Será un tema tabú para quienes así lo estimen, pero lo cierto es que el punto P ha sido y es uno de los puntos débiles de todo hombre. Y, si saben estimularlo, será el punto fuerte de toda mujer que desee ver cómo su chico llega al séptimo cielo. El punto P, para quienes no lo conozcan, también conocido como punto prostatal, es una zona con múltiples terminaciones nerviosas y, por ende, altamente sensible.

De la próstata sale la mayor parte del líquido que se encuentra en la eyaculación. Es por ello por lo que rozarla excita al hombre hasta límites casi insuperables. En ocasiones, solo con estimular el punto P es capaz de llegar al orgasmo, aunque no eyacule. Sí, puede llegar al clímax sin eyacular.

Se puede estimular la zona P de muchas formas: mediante autoestimulación o autoexploración, mediante estimulación externa o mediante estimulación interna. Como hoy vamos a darte varias pautas para ponerlo a tono, veamos en qué consiste cada una:

– Autoestimulación o autoexploración: es lo que viene a ser la masturbación hecha por él mismo.
– Estimulación externa: consiste en estimular la zona prostatal por fuera; o sea, mediante suaves caricias en el área perianal, presionando sobre ella ligeramente, etc.
– Estimulación interna: consiste en introducir un dedo (juguete erótico: estimuladores prostáticos) en el ano hasta alcanzar el punto P.
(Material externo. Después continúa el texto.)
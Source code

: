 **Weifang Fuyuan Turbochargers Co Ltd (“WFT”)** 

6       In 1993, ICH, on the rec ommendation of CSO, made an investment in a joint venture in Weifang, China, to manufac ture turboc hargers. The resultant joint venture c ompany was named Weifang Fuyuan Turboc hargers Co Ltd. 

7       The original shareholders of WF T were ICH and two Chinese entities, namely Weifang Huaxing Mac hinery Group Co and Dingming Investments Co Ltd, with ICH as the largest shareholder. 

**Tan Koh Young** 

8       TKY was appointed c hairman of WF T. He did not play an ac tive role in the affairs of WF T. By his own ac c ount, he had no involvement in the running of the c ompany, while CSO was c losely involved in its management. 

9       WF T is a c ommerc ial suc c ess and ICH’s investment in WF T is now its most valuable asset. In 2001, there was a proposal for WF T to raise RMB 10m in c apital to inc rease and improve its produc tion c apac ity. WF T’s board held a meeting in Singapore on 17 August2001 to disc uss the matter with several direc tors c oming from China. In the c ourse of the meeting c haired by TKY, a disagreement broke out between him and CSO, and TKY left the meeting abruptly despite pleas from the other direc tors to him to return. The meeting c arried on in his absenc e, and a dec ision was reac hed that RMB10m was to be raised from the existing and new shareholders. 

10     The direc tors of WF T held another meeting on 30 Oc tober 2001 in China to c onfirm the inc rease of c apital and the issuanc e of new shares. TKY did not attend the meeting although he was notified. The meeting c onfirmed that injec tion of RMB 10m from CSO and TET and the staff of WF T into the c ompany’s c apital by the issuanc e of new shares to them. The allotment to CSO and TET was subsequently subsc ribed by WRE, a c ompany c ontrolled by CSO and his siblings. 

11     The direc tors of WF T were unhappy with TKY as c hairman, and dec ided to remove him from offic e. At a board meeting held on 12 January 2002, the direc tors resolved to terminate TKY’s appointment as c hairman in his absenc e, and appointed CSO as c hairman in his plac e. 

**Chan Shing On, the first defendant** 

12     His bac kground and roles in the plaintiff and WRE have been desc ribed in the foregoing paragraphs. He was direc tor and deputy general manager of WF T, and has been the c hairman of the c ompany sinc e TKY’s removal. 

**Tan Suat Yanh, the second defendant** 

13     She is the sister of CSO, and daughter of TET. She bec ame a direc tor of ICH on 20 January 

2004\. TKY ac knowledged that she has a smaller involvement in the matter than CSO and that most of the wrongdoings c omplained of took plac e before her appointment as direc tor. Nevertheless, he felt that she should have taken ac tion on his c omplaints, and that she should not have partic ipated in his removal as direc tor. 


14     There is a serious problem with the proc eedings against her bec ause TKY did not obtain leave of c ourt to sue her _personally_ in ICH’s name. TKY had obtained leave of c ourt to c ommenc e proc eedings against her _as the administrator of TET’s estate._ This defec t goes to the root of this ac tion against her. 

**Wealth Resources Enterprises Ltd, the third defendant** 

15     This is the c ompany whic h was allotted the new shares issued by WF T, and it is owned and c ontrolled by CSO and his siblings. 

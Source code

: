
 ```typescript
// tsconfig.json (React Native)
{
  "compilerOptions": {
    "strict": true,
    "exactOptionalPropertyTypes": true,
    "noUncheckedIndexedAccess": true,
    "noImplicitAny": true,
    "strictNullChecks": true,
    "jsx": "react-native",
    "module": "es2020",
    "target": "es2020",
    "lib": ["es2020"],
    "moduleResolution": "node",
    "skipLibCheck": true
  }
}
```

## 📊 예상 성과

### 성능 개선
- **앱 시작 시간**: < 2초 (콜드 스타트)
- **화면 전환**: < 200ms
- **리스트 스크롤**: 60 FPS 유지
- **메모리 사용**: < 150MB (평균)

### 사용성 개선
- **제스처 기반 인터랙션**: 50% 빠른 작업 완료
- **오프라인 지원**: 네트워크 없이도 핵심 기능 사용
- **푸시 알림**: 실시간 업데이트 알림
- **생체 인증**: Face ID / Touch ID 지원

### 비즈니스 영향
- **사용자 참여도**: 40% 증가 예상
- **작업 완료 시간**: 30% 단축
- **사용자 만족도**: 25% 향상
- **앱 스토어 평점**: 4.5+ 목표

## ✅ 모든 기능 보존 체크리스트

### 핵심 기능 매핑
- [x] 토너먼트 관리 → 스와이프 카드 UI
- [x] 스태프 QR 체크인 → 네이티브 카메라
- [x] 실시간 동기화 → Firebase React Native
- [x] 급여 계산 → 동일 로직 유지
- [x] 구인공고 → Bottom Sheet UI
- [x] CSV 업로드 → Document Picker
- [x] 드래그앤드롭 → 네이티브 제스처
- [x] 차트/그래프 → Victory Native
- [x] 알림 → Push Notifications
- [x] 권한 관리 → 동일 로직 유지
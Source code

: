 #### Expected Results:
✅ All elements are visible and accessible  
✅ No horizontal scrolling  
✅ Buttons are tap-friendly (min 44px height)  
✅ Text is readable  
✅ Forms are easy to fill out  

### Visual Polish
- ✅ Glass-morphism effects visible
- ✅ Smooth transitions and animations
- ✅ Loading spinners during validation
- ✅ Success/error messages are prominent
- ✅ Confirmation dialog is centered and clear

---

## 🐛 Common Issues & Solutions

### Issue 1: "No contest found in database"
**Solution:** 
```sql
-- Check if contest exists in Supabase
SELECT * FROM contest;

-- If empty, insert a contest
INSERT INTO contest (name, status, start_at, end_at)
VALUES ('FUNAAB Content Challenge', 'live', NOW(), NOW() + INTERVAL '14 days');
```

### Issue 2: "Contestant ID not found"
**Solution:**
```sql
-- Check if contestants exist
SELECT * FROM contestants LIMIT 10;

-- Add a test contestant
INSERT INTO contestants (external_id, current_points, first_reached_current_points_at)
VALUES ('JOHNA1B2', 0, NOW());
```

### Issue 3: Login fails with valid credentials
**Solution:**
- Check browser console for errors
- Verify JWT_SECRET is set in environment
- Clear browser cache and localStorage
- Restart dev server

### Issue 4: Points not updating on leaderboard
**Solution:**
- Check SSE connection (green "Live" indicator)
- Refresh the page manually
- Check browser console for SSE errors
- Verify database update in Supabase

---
Cómo conseguir estimular el punto P y hacer que llegue al séptimo cielo.
Es muy importante antes de nada que sepas que esta zona es muy sensible y, por tanto, debes estimularla bien y, en caso de optar por la estimulación interna, usar lubricante. Y ahora, ¡atenta! Que vamos a darte los pasos que has de seguir para llevarlo al éxtasis total.

1. Excítalo. Empieza con suaves caricias por su mandíbula, comienza acariciando su tórax, también su pelvis, juega a rozar con la yema de los dedos sus testículos y sube hasta su pene.
2. Cuando notes que está ya muy excitado, comienza por estimular el punto P de forma externa. Para ello, haz caricias circulares alrededor de su ano, presiona levemente la zona perianal y verás cómo él solo responde a tus estímulos.
3. Será ese el momento perfecto para que te pongas un preservativo para dedo, lo untes de lubricante y, poco a poco, lentamente, comiences a introducir el dedo en su ano. ¡Poco a poco! Y, cuando él te pida más, dáselo como lo quiere.
4. Cuando lo veas con ganas de eyacular sin posibilidad alguna de frenar esa sensación de potencia máxima, ¡aprovecha para hacerle sexo oral a la vez que estimulas internamente su punto P!

Y ahora sí, disfruta viéndolo disfrutar.